意味
「内柔外剛」とは、心の中は気が弱くもろいのに、外見や態度は強そうに見えることを意味します。
- 内柔(ないじゅう):内面(心)が弱く、柔らかいこと。
- 外剛(がいごう):外見や表面的な態度が強く、硬いこと。
語源・由来
中国最古の占いの書とされる『易経』の「否(ひ)」の章に「内柔而外剛(内は柔にして外は剛)」という記述があり、これが由来とされています。
内と外、柔と剛という対照的な性質を組み合わせることで、人間の裏腹な心理状態を的確に表現した四字熟語です。

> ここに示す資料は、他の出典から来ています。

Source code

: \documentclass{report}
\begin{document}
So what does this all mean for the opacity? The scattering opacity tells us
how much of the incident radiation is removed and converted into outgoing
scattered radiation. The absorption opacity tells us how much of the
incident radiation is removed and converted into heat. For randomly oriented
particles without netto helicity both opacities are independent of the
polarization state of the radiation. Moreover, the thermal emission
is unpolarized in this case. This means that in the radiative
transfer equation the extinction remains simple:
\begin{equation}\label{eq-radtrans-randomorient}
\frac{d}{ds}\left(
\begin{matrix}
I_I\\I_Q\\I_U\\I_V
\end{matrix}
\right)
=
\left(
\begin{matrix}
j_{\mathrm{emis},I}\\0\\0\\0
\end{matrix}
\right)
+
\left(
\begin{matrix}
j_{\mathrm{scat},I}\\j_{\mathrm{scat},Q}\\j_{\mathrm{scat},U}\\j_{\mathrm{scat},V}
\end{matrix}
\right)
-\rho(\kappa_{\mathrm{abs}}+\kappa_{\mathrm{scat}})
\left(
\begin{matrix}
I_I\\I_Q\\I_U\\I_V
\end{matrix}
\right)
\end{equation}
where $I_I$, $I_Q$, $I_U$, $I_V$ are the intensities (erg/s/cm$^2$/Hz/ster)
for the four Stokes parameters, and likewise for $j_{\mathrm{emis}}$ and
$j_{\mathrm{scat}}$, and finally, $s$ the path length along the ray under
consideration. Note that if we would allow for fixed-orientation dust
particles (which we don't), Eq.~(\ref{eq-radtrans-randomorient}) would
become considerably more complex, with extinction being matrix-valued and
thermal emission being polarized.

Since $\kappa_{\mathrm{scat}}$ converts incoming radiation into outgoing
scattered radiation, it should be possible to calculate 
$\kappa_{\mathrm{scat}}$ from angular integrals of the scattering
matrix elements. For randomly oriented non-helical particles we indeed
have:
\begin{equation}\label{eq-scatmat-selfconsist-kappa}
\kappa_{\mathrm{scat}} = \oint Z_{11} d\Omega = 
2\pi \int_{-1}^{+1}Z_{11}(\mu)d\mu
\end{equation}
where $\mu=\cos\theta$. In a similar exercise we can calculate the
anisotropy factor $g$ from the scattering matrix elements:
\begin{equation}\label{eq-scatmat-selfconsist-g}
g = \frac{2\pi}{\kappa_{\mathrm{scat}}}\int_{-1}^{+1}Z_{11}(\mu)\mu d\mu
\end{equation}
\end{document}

「外柔内剛」(がいじゅうないごう)の対義語にあたる言葉でもあります。
入れ替えた「外剛内柔」もまったく同じ意味で使われます。
使い方・例文
人間の性格や気質を表す際に使われます。「見かけ倒しだ」とネガティブに評する場合もあれば、「不器用だが根は優しい」と好意的に受け取る場合もあります。

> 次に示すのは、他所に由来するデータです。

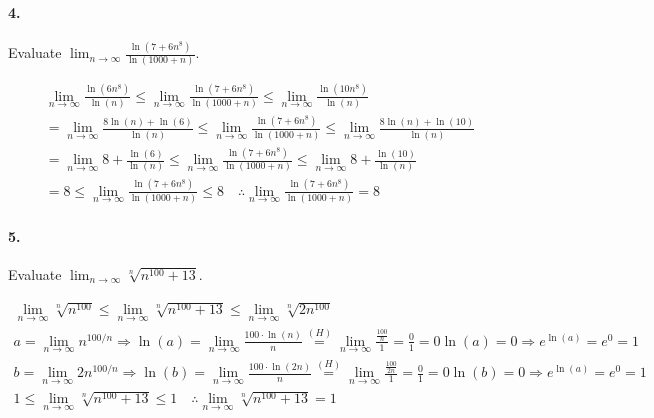     \paragraph*{4.}
    Evaluate $\lim_{n \to \infty}\frac{\ln(7+6n^{8})}{\ln(1000+n)}$.
    \\
    \begin{mdframed}
        \begin{equation*}
            \begin{gathered}
                \lim_{n \to \infty}\frac{\ln(6n^{8})}{\ln(n)}   \leq
                \lim_{n \to \infty}\frac{\ln(7+6n^{8})}{\ln(1000+n)} \leq
                \lim_{n \to \infty}\frac{\ln(10n^{8})}{\ln(n)}   \\
                = \lim_{n \to \infty}\frac{8\ln(n) + \ln(6)}{\ln(n)}   \leq
                \lim_{n \to \infty}\frac{\ln(7+6n^{8})}{\ln(1000+n)} \leq
                \lim_{n \to \infty}\frac{8\ln(n) + \ln(10)}{\ln(n)}   \\
                = \lim_{n \to \infty}8 + \frac{\ln(6)}{\ln(n)}\leq
                \lim_{n \to \infty}\frac{\ln(7+6n^{8})}{\ln(1000+n)} \leq
                \lim_{n \to \infty}8 + \frac{\ln(10)}{\ln(n)}   \\
                = 8 \leq
                \lim_{n \to \infty}\frac{\ln(7+6n^{8})}{\ln(1000+n)} \leq
                8 \quad \therefore \lim_{n \to \infty}\frac{\ln(7+6n^{8})}{\ln(1000+n)} = \boxed{8}
            \end{gathered}
        \end{equation*}
    \end{mdframed}

    \paragraph*{5.}
    Evaluate $\lim_{n \to \infty}\sqrt[n]{n^{100}+13}$.
    \\
    \begin{mdframed}
        \begin{equation*}
            \begin{gathered}
                \lim_{n \to \infty}\sqrt[n]{n^{100}} \leq
                \lim_{n \to \infty}\sqrt[n]{n^{100}+13} \leq
                \lim_{n \to \infty}\sqrt[n]{2n^{100}}   \\
                a=\lim_{n \to \infty}n^{100/n} \Rightarrow \ln(a)=\lim_{n \to \infty}\frac{100\cdot\ln(n)}{n}
                \stackrel{(H)}{=}\lim_{n \to \infty}\frac{\frac{100}{n}}{1} = \frac{0}{1} = 0 \ln(a) = 0 \Rightarrow e^{\ln(a)} = e^{0} = 1 \\
                b=\lim_{n \to \infty}2n^{100/n} \Rightarrow \ln(b)=\lim_{n \to \infty}\frac{100\cdot\ln(2n)}{n}
                \stackrel{(H)}{=}\lim_{n \to \infty}\frac{\frac{100}{2n}}{1} = \frac{0}{1} = 0 \ln(b) = 0 \Rightarrow e^{\ln(a)} = e^{0} = 1 \\
                1 \leq
                \lim_{n \to \infty}\sqrt[n]{n^{100}+13} \leq
                1 \quad \therefore \lim_{n \to \infty}\sqrt[n]{n^{100}+13} = \boxed{1}
            \end{gathered}
        \end{equation*}
    \end{mdframed}

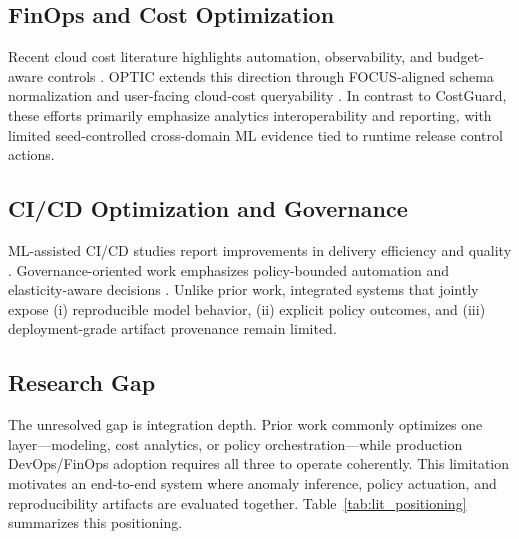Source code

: \documentclass[journal]{IEEEtran}
\begin{document}
\subsection{FinOps and Cost Optimization}
Recent cloud cost literature highlights automation, observability, and budget-aware controls \cite{ref_deochake_review,ref_abacus}. OPTIC extends this direction through FOCUS-aligned schema normalization and user-facing cloud-cost queryability \cite{ref_optic}. In contrast to CostGuard, these efforts primarily emphasize analytics interoperability and reporting, with limited seed-controlled cross-domain ML evidence tied to runtime release control actions.

\subsection{CI/CD Optimization and Governance}
ML-assisted CI/CD studies report improvements in delivery efficiency and quality \cite{ref_sridivya,ref_lokiny,ref_koneru,ref_thason,ref_pereira}. Governance-oriented work emphasizes policy-bounded automation and elasticity-aware decisions \cite{ref_kirubakaran,ref_slingshot}. Unlike prior work, integrated systems that jointly expose (i) reproducible model behavior, (ii) explicit policy outcomes, and (iii) deployment-grade artifact provenance remain limited.

\subsection{Research Gap}
The unresolved gap is integration depth. Prior work commonly optimizes one layer---modeling, cost analytics, or policy orchestration---while production DevOps/FinOps adoption requires all three to operate coherently. This limitation motivates an end-to-end system where anomaly inference, policy actuation, and reproducibility artifacts are evaluated together. Table~\ref{tab:lit_positioning} summarizes this positioning.
\end{document}
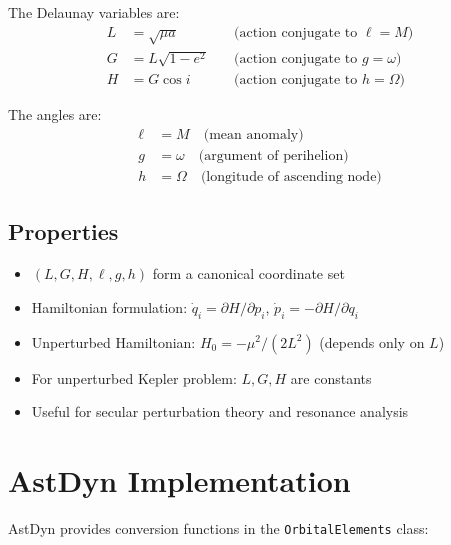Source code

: The Delaunay variables are:
\begin{align}
    L &= \sqrt{\mu a} \quad &\text{(action conjugate to } \ell = M) \\
    G &= L\sqrt{1-e^2} \quad &\text{(action conjugate to } g = \omega) \\
    H &= G\cos i \quad &\text{(action conjugate to } h = \Omega)
\end{align}

The angles are:
\begin{align}
    \ell &= M \quad \text{(mean anomaly)} \\
    g &= \omega \quad \text{(argument of perihelion)} \\
    h &= \Omega \quad \text{(longitude of ascending node)}
\end{align}

\subsection{Properties}

\begin{itemize}
    \item $(L,G,H,\ell,g,h)$ form a canonical coordinate set
    \item Hamiltonian formulation: $\dot{q}_i = \partial H/\partial p_i$, $\dot{p}_i = -\partial H/\partial q_i$
    \item Unperturbed Hamiltonian: $H_0 = -\mu^2/(2L^2)$ (depends only on $L$)
    \item For unperturbed Kepler problem: $L, G, H$ are constants
    \item Useful for secular perturbation theory and resonance analysis
\end{itemize}

\section{AstDyn Implementation}

AstDyn provides conversion functions in the \texttt{OrbitalElements} class:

- あの人はいつも威張っているが、ただの内柔外剛に過ぎない。
- 新任のコーチは内柔外剛なだけで、本当は選手思いだ。
- 強面だが子犬の前では表情が緩む、彼の内柔外剛な一面を見た。
- プレッシャーに弱い反面、情に厚いのが内柔外剛な人の特徴だ。
類義語・関連語
「内柔外剛」と似た意味を持つ言葉には、以下のようなものがあります。
- 外剛内柔(がいごうないじゅう):
漢字の順序が異なるだけで、まったく同じ意味を持つ言葉です。 - 羊質虎皮(ようしつこひ):
外見は立派だが、中身が伴っていないことのたとえ。羊が虎の毛皮をかぶることから。 - 張り子の虎(はりこのとら):
虚勢を張っているだけで、実際には力がないこと。首振り人形に由来します。 - 空威張り(からいばり):
実力や中身が伴っていないのに、やたらに威張ること。
対義語
「内柔外剛」とは対照的な意味を持つ言葉は以下の通りです。
- 外柔内剛(がいじゅうないごう):
外見は穏やかで優しそうに見えるが、心の中は意志が強くしっかりしていること。
英語表現
「内柔外剛」を英語で表現する場合、以下の定型句が使われます。
a paper tiger
意味:見かけは強そうだが、実際は無力な人や組織
直訳すると「紙の虎」となり、見かけ倒しであることを表します。
He talks tough, but everyone knows he is just a paper tiger.
(彼は口では強気だが、単なる張子の虎であることは皆が知っている。)
one’s bark is worse than one’s bite
意味:口で言うほど怖くない、根は優しい
直訳は「噛みつくことより吠える方がひどい」となり、口調は厳しいが実際には害がない様子を表します。
Don’t worry about the boss. His bark is worse than his bite.
(部長のことは心配しなくていい。口は悪いが根は優しいところがあるから。)
泰と否、隣り合う二つの卦
『易経』では、「内柔外剛」の出どころである否の卦と、その一つ前に置かれた泰の卦が対をなしています。
泰の解説には「内は陽にして外は陰、内は健にして外は順」とあり、内側が強く外側が穏やかな形を指します。
否はその裏返しで、「内は陰にして外は陽、内は柔にして外は剛」と説かれます。
二つの卦は図形としても上下をひっくり返した関係にあり、泰は「天地交わりて万物通ず」、否は「天地交わらずして万物通ぜず」と正反対に位置づけられています。
対義語の「外柔内剛」が指す姿は、この泰の卦の説明とそのまま重なります。